El ministro de Economía, Martín Guzmán, se reunió este miércoles con el papa Francisco en el Vaticano como parte de su visita a Roma, en una nueva etapa de la gira europea que inició el fin de semana para conseguir apoyos de cara a la restructuración de la deuda.
Guzmán se reunió a solas este miércoles con el pontífice durante 45 minutos en la Biblioteca Privada del segundo piso del Palacio Apostólico.
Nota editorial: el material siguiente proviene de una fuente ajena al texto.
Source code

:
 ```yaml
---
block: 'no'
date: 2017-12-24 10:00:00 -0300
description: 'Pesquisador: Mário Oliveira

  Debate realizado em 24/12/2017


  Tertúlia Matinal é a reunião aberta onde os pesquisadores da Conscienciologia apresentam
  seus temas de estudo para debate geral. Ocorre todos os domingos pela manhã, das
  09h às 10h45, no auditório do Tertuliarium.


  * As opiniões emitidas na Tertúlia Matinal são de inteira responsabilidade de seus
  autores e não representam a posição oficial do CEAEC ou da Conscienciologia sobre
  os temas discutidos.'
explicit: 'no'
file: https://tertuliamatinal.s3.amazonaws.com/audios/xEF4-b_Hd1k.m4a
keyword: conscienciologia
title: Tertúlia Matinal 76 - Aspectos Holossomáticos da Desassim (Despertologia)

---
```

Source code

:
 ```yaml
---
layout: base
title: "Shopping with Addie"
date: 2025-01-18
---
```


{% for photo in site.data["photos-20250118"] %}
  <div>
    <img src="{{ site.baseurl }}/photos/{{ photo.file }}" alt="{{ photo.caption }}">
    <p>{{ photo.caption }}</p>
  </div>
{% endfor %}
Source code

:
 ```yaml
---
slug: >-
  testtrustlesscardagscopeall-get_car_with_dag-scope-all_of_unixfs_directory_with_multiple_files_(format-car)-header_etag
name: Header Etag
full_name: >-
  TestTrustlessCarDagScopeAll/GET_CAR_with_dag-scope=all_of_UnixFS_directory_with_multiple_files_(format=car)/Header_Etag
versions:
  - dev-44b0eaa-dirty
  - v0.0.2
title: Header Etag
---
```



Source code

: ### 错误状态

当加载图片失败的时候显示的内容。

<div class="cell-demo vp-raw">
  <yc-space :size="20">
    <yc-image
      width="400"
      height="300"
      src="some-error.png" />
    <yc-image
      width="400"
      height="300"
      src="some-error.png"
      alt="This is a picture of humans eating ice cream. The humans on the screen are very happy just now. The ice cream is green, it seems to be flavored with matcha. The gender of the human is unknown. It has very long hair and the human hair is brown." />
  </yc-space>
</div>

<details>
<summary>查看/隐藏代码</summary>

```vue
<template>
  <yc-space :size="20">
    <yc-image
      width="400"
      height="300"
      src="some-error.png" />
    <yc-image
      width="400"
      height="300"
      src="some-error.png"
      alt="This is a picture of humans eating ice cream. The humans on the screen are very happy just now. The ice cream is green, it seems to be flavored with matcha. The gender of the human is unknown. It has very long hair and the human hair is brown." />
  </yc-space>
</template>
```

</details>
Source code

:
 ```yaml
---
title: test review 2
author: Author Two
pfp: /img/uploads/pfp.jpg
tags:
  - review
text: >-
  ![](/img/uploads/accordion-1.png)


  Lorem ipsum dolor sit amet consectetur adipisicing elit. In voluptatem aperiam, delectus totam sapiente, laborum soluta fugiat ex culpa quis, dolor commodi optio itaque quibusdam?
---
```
El ministro y Jorge Bergoglio abordaron la situación de la deuda que debe afrontar el país con el Fondo Momentario Internacional (FMI) y con el Club de París, en medio de fuertes pedidos del Papa para que los organismos internacionales avancen en una “reducción significativa de la deuda” de los países más empobrecidos, informaron fuentes vaticanas.
El encuentro, considerada por las fuentes vaticanas como un “gesto importante” de la Santa Sede para escuchar en boca de Guzmán la posición argentina sobre la deuda, fue en la Casina Pio IV, dentro de los jardines del Vaticano y el mismo edificio en el que el ministro expuso el 5 de febrero de 2020 junto a la titular del FMI, Kristalina Georgieva, en un evento en el que también participó el Papa.
En otro gesto de la Santa Sede hacia Guzmán, el ministro y su comitiva pudieron recorrer la Capilla Sixtina, la obra cumbre de Miguel Ángel en la que se realizó el cónclave que eligió a Francisco como Papa, pese a que los museos vaticanos se encuentran cerrados al público hasta el 3 de mayo.
La visita del titular del Palacio de Hacienda a Italia se da en el marco de su gira por el continente europeo, donde mantuvo y desarrollará encuentros con los ministros de Economía y Finanzas de Alemania, Italia, España y Francia, para dialogar sobre la renegociación del programa argentino con el FMI y la deuda con el Club de París, entre otros puntos de interés común.
La Argentina encarará una negociación con el Fondo Monetario Internacional (FMI) para alcanzar un nuevo programa de financiamiento de la deuda por u$s45.000 millones.
Con el Club de París, por su parte, en mayo vence el plazo para el pago de un compromiso de alrededor de US$2.500 millones.
En ese marco, Francisco pidió la semana pasada al FMI y al Grupo Banco Mundial (GBM) una “reducción significativa de la deuda” a países pobres, en lo que consideró “un gesto profundamente humano”.